Reviewed by Ruth Latta
Sylvia Pankhurst: Natural Born Rebel
by Rachel Holmes
Sept 2020, ISBN: 9781408880418, Hardback, 976 pages
British women’s suffrage leader, Sylvia Pankhurst, led a challenging and fulfilling life, as popular historian Rachel Holmes shows in Sylvia Pankhurst: Natural Born Rebel. The nine hundred and forty-nine page tome puts Sylvia in historical context and explores her heart and mind while recounting her life-events.
While Sylvia Pankhurst (1882-1960) is usually associated with the British women’s suffrage movement, writes Holmes, the large part of her life was dedicated to fighting inequality, racism, fascism and imperialism. Whether she was a “natural born rebel” is debatable; although she was born into a radical family, her original ambition was to become an artist.
Christabel, (1880-1958) Sylvia and Adela (1885-1961) were three of five children born to progressive parents, Emmeline and Richard Pankhurst. Richard, who co-drafted the 1870 Married Women’s Property Act, with John Stuart Mill, adored Emmeline Goulden, the daughter of a wealthy Manchester cotton manufacturer and a feminist mother. Both partners supported women’s emancipation and other progressive causes.
Emmeline, the mother, and Christabel, the eldest daughter are memorialized as leaders of Britain’s women’s suffrage movement, but Sylvia and Adela, the two socialist sisters, also active in the cause, have been neglected by historians. Emmeline and Christabel disapproved of Sylvia’s campaigning against other social ills and not putting the suffrage first.
Until Sylvia was sixteen, the Pankhursts lived in Manchester where Richard made the first of three unsuccessful attempts to get elected to Parliament, and where Emmeline established a home decor shop. Later they moved to London, where their home became a salon for progressive people, including The Munshi, Queen Victoria’s Indian servant, and James Keir Hardie, the Scottish trade unionist, Independent Labour founder and first worker to be elected to the British House of Commons.

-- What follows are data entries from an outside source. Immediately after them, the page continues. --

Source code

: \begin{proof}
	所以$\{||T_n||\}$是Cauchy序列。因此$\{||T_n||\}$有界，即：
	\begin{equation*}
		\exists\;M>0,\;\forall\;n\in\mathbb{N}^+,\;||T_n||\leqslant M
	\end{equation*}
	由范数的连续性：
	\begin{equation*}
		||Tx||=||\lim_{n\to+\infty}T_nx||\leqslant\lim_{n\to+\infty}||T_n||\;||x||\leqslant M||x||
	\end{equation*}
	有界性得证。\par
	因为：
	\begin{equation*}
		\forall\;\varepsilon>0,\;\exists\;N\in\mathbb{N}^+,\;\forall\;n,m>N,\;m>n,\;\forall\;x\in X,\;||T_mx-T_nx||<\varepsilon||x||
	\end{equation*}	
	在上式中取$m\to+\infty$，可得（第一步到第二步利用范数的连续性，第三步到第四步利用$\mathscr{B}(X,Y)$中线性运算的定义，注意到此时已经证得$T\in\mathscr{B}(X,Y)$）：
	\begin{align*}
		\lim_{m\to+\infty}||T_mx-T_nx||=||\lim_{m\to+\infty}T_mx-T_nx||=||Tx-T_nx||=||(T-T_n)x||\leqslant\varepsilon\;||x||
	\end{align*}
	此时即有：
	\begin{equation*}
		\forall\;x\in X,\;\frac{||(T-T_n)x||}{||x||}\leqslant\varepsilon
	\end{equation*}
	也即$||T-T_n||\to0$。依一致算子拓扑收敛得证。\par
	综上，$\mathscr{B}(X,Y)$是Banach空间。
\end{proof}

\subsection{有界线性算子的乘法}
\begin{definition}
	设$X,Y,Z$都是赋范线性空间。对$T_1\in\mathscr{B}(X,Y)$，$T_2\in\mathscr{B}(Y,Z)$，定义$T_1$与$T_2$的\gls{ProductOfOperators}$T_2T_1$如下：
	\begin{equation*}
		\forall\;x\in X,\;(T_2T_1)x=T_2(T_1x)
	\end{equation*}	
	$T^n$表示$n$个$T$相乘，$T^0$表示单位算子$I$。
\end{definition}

Richard Pankhurst’s death in 1898 put the family in dire financial straits. Friends found Emmeline a registrar office position and persuaded Sylvia to seek a scholarship to the Manchester School of Art. The next year she received a scholarship to travel to Italy, but was called home during her trip to run Emmeline’s shop. In 1903, Emmeline, with other Independent Labour women had formed the Women’s Social and Political Union (WSPU), which grew rapidly. Sylvia employed her artistic talent on their posters, pamphlets and public events.
In 1904, Sylvia won a scholarship to the prestigious Royal College of Art in London. She began selling her designs to make money. On weekends she saw her younger brother, Harry, who was in school there and they were often the Sunday guests at James Keir Hardie’s modest lodgings. Eventually Hardie, who was married, a father and twenty-six years Sylvia’s senior, became her lover and friend until his death in 1915.
In the first decade of the twentieth century the British women’s suffrage movement was divided over several issues: whether to support limited women’s suffrage in the hope that it would lead to wider suffrage; whether to look to the Liberal Party for enfranchisement or whether to pin their hopes on the fledgling Labour Party, and whether or not to engage in civil disobedience after peaceful means failed. If Britain went to war, should the women’s movement support it, or not?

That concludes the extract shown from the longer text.